Disampaikan Andre lagi, tanah warga yang terletak didekat jembatan Sikayan Bansek yang terkena pembangunan jalan baru, jika kepengurusan ganti ruginya melalui TIM yang telah dibentuk, maka nilainya ganti ruginya ditetapkan sebesar Rp. 250.000/M2.
Berbeda dengan Andre, ia waktu itu menolak kepengurusan ganti rugi tanahnya yang juga berada tidak jauh dari jembatan Sikayan Bansek tersebut yakni seluas kurang lebih 600 M2 melalui TIM, sehingga ia medapatkan ganti rugi sebesar Rp. 360.000/M2 karena ia (Andre) berurusan langsung ke PTSP.
“Tanah kaum saya seluas lebih kurang 600 M2 dibayar sebesar Rp. 360.000/M2 yang terletak tidak jauh dari jembatan Sikayan Bansek” papar Andre.
Anehnya kenapa tanah kaumnya yang berada di ujung jalan baru PTSP sepanjang kurang lebih 150 M, dengan Lebar 20 M yang telah dipagar beton itu, diklaim masuk areal 412 ha. Padahal katanya, 412 merupakan lahan lokasi tambang batu kapur PTSP yang telah ditetapkan pada tahun 1998 dan disepakati pada tahun 2004 secara bersama, antara tokoh nagari dengan PTSP” jelas Andre sembari memperlihatkan gambar persil tanah kaumnya itu.
Dilain pihak, Ketua KAN Lubuk Kilangan, Kota Padang Basri Datuk Rajo Usali, Minggu (13/03) lalu mengatakan, bahwa tanah warga yang terkena jalan baru PTSP tidak ada yang dibayar Rp. 3.000/M2. Masing-masing pemilik tanah telah menerima ganti rugi pada tahun 2013 dan 2014 lalu yang dibayar dengan harga bervariasi, tergantung letak dan posisi tanahnya, sedangkan TIM yang turun kelapangan yang mensurvei masing-masing tanah warga tersebut adalah TIM dari Biro Hukum PTSP, ungkap Datuk.
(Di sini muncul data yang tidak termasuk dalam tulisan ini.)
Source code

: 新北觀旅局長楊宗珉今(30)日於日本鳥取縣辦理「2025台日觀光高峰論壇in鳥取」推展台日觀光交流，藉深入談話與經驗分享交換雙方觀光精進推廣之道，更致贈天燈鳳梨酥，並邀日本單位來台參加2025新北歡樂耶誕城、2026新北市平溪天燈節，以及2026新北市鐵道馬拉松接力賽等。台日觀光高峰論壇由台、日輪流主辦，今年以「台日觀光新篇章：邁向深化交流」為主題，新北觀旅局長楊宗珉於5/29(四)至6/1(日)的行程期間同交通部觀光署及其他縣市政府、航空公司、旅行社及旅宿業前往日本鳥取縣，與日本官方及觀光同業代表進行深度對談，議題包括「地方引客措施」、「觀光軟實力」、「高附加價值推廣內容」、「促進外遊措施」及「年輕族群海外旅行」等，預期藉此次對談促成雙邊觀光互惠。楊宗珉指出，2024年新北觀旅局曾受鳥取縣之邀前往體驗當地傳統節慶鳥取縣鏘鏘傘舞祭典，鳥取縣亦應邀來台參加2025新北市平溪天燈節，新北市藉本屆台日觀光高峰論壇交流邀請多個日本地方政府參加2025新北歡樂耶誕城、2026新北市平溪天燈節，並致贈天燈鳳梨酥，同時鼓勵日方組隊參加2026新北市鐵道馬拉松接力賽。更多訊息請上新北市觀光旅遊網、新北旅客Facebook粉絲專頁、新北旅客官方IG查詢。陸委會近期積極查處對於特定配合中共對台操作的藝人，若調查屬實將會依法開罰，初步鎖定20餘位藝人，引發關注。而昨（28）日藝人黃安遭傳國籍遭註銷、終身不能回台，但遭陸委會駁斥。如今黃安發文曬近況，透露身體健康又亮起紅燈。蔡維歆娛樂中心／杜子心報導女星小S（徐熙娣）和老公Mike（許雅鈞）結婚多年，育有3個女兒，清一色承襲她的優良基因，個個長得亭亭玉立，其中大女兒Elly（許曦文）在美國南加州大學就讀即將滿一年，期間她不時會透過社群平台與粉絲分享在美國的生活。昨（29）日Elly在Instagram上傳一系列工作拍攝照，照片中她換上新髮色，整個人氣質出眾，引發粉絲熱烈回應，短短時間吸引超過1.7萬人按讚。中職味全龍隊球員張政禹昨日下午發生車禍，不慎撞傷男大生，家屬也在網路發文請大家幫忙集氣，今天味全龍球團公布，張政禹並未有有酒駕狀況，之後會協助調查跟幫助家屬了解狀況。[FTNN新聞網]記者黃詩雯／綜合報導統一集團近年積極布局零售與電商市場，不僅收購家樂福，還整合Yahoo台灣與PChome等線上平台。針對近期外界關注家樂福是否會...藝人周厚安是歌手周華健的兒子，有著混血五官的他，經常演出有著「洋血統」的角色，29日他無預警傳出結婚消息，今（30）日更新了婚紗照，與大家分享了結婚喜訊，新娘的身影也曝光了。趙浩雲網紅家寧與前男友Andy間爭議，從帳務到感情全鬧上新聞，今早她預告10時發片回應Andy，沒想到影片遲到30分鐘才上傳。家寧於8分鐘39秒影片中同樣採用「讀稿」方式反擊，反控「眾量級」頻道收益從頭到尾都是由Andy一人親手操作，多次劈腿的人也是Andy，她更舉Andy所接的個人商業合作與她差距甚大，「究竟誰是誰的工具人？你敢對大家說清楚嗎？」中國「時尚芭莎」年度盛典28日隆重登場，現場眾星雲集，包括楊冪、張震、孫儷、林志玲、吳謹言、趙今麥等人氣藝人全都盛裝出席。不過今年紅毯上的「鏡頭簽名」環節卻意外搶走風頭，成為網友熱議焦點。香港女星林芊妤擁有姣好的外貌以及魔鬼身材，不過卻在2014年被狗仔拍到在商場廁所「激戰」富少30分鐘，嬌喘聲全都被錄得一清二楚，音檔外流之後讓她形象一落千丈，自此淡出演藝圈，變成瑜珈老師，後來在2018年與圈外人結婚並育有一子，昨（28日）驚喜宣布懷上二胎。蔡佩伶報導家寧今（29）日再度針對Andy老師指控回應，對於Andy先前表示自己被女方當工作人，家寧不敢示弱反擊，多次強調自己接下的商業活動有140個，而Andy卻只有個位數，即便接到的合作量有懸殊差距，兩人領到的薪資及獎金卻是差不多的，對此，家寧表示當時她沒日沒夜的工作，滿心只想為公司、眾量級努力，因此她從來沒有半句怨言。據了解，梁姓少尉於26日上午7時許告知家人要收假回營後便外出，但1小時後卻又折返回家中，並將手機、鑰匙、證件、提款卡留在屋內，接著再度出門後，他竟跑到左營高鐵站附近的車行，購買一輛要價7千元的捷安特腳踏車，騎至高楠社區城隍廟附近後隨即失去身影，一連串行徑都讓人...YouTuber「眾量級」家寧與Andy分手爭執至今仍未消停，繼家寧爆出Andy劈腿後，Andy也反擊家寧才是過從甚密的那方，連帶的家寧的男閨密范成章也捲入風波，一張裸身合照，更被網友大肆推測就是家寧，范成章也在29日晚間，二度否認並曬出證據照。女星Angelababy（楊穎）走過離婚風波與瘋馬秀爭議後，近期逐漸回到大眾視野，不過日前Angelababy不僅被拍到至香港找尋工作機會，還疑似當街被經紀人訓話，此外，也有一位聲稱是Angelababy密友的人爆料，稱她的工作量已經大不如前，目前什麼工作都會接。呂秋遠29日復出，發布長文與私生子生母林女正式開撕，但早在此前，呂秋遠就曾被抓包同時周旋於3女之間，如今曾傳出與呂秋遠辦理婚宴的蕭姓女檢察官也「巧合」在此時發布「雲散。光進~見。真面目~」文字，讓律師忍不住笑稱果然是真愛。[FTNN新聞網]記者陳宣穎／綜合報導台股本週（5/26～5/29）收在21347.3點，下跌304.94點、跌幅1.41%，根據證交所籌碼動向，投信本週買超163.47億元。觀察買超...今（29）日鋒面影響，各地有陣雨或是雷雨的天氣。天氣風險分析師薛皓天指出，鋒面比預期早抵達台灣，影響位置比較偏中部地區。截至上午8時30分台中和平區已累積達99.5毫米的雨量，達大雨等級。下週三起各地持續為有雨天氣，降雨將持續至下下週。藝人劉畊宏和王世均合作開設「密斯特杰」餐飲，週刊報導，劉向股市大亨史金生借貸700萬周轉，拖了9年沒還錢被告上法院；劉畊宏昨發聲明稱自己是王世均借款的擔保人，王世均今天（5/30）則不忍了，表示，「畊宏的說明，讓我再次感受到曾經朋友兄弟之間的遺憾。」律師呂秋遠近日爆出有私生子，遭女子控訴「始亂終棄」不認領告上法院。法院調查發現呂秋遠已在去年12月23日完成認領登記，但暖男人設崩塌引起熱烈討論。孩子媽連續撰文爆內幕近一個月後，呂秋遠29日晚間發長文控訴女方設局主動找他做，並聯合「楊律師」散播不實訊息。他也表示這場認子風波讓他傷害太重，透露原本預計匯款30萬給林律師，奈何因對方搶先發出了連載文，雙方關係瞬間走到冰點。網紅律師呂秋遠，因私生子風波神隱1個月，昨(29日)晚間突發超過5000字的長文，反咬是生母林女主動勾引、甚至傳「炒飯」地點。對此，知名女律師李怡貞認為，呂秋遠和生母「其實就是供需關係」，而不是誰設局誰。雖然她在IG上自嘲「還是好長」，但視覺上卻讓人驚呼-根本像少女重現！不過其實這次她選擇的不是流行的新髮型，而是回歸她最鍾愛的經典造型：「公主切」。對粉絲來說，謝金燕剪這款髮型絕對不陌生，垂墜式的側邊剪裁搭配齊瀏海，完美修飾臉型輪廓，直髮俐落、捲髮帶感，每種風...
Ditambahkannya, ia sangat menyesalkan sikap PTSP yang selalu tidak bisa menyelesaikan setiap polemik yang timbul dari bawah ataupun tuntutan masyarakat kepada perusahaan PTSP.
“Mestinya PTSP cepat tanggap terhadap polemik dan permasalahan yang datang dari masyarakat ” papar Datuk lagi.
Sementara itu Kepala Biro Humas PTSP, Iskandar Zulkarnaen Lubis saat dikonfirmasi, Selasa (15/03) dikantornya tidak bisa ditemui dan ketika dicoba dihubungi berkali-kali melalui via ponselnya, yang bersangkutan tidak menjawab. Bersambung. (TIM)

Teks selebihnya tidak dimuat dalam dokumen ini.